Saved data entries
[Start of Attachment]

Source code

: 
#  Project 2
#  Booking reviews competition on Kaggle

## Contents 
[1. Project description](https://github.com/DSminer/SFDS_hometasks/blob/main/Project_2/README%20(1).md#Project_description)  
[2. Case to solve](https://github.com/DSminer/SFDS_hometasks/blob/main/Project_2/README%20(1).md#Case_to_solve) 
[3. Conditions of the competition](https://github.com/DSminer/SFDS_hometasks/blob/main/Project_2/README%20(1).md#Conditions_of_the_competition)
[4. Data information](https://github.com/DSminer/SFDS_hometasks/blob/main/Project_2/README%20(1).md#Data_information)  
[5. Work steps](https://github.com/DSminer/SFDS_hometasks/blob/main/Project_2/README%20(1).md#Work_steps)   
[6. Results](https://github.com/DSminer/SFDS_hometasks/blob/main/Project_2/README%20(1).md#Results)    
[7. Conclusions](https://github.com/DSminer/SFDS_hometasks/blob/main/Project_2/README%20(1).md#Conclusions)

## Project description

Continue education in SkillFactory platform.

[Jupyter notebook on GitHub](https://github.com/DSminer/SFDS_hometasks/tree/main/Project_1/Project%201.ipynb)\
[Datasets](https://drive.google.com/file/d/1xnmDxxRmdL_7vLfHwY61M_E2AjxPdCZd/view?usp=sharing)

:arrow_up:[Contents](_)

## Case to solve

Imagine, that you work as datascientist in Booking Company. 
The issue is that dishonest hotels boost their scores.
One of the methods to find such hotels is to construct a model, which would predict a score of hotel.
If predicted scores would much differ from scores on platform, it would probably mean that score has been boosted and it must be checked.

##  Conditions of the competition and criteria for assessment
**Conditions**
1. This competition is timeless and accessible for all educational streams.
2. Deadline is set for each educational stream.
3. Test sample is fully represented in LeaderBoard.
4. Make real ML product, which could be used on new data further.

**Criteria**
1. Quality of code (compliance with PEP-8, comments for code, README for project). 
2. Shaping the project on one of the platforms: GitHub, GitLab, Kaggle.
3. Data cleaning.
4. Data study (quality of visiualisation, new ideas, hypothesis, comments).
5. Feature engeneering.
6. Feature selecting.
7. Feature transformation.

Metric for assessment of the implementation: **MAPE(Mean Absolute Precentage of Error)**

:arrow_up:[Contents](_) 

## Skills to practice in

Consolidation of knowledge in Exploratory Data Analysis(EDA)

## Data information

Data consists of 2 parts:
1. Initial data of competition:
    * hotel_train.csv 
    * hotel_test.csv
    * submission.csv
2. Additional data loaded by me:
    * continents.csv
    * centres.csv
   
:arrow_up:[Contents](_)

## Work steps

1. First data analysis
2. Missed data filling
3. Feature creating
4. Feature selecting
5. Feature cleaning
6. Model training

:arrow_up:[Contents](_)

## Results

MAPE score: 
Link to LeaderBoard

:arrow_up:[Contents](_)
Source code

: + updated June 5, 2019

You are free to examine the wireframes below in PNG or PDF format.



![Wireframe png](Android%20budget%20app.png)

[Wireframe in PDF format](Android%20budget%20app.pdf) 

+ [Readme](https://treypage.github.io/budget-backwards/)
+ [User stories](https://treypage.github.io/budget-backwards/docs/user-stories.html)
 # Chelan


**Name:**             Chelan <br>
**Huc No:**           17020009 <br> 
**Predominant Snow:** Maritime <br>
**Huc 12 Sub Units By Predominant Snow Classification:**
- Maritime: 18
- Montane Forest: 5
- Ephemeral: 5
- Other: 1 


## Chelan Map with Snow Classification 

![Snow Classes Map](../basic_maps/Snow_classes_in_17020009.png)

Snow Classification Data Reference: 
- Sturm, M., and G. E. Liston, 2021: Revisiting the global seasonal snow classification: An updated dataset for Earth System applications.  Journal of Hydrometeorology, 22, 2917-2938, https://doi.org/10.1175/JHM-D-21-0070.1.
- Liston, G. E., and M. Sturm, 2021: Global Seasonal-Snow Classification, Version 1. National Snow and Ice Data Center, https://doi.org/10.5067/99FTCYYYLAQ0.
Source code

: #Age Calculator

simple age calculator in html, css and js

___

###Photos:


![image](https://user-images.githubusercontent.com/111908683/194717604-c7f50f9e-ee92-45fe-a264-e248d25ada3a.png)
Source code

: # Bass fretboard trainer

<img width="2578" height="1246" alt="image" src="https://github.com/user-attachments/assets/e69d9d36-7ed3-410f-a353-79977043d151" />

[End of Attachment]

=== Exercise ===
Copy every record again, keeping each word unchanged.

=== Output below ===
Source code

: 
#  Project 2
#  Booking reviews competition on Kaggle

## Contents 
[1. Project description](https://github.com/DSminer/SFDS_hometasks/blob/main/Project_2/README%20(1).md#Project_description)  
[2. Case to solve](https://github.com/DSminer/SFDS_hometasks/blob/main/Project_2/README%20(1).md#Case_to_solve) 
[3. Conditions of the competition](https://github.com/DSminer/SFDS_hometasks/blob/main/Project_2/README%20(1).md#Conditions_of_the_competition)
[4. Data information](https://github.com/DSminer/SFDS_hometasks/blob/main/Project_2/README%20(1).md#Data_information)  
[5. Work steps](https://github.com/DSminer/SFDS_hometasks/blob/main/Project_2/README%20(1).md#Work_steps)   
[6. Results](https://github.com/DSminer/SFDS_hometasks/blob/main/Project_2/README%20(1).md#Results)    
[7. Conclusions](https://github.com/DSminer/SFDS_hometasks/blob/main/Project_2/README%20(1).md#Conclusions)

## Project description

Continue education in SkillFactory platform.

[Jupyter notebook on GitHub](https://github.com/DSminer/SFDS_hometasks/tree/main/Project_1/Project%201.ipynb)\
[Datasets](https://drive.google.com/file/d/1xnmDxxRmdL_7vLfHwY61M_E2AjxPdCZd/view?usp=sharing)

:arrow_up:[Contents](_)

## Case to solve

Imagine, that you work as datascientist in Booking Company. 
The issue is that dishonest hotels boost their scores.
One of the methods to find such hotels is to construct a model, which would predict a score of hotel.
If predicted scores would much differ from scores on platform, it would probably mean that score has been boosted and it must be checked.

##  Conditions of the competition and criteria for assessment
**Conditions**
1. This competition is timeless and accessible for all educational streams.
2. Deadline is set for each educational stream.
3. Test sample is fully represented in LeaderBoard.
4. Make real ML product, which could be used on new data further.

**Criteria**
1. Quality of code (compliance with PEP-8, comments for code, README for project). 
2. Shaping the project on one of the platforms: GitHub, GitLab, Kaggle.
3. Data cleaning.
4. Data study (quality of visiualisation, new ideas, hypothesis, comments).
5. Feature engeneering.
6. Feature selecting.
7. Feature transformation.

Metric for assessment of the implementation: **MAPE(Mean Absolute Precentage of Error)**

:arrow_up:[Contents](_) 

## Skills to practice in

Consolidation of knowledge in Exploratory Data Analysis(EDA)

## Data information

Data consists of 2 parts:
1. Initial data of competition:
    * hotel_train.csv 
    * hotel_test.csv
    * submission.csv
2. Additional data loaded by me:
    * continents.csv
    * centres.csv
   
:arrow_up:[Contents](_)

## Work steps

1. First data analysis
2. Missed data filling
3. Feature creating
4. Feature selecting
5. Feature cleaning
6. Model training

:arrow_up:[Contents](_)

## Results

MAPE score: 
Link to LeaderBoard

:arrow_up:[Contents](_)
Source code

: + updated June 5, 2019

You are free to examine the wireframes below in PNG or PDF format.



![Wireframe png](Android%20budget%20app.png)

[Wireframe in PDF format](Android%20budget%20app.pdf) 

+ [Readme](https://treypage.github.io/budget-backwards/)
+ [User stories](https://treypage.github.io/budget-backwards/docs/user-stories.html)
 # Chelan


**Name:**             Chelan <br>
**Huc No:**           17020009 <br> 
**Predominant Snow:** Maritime <br>
**Huc 12 Sub Units By Predominant Snow Classification:**
- Maritime: 18
- Montane Forest: 5
- Ephemeral: 5
- Other: 1 


## Chelan Map with Snow Classification 

![Snow Classes Map](../basic_maps/Snow_classes_in_17020009.png)

Snow Classification Data Reference: 
- Sturm, M., and G. E. Liston, 2021: Revisiting the global seasonal snow classification: An updated dataset for Earth System applications.  Journal of Hydrometeorology, 22, 2917-2938, https://doi.org/10.1175/JHM-D-21-0070.1.
- Liston, G. E., and M. Sturm, 2021: Global Seasonal-Snow Classification, Version 1. National Snow and Ice Data Center, https://doi.org/10.5067/99FTCYYYLAQ0.
Source code

: #Age Calculator

simple age calculator in html, css and js

___

###Photos:


![image](https://user-images.githubusercontent.com/111908683/194717604-c7f50f9e-ee92-45fe-a264-e248d25ada3a.png)
Source code

: # Bass fretboard trainer

<img width="2578" height="1246" alt="image" src="https://github.com/user-attachments/assets/e69d9d36-7ed3-410f-a353-79977043d151" />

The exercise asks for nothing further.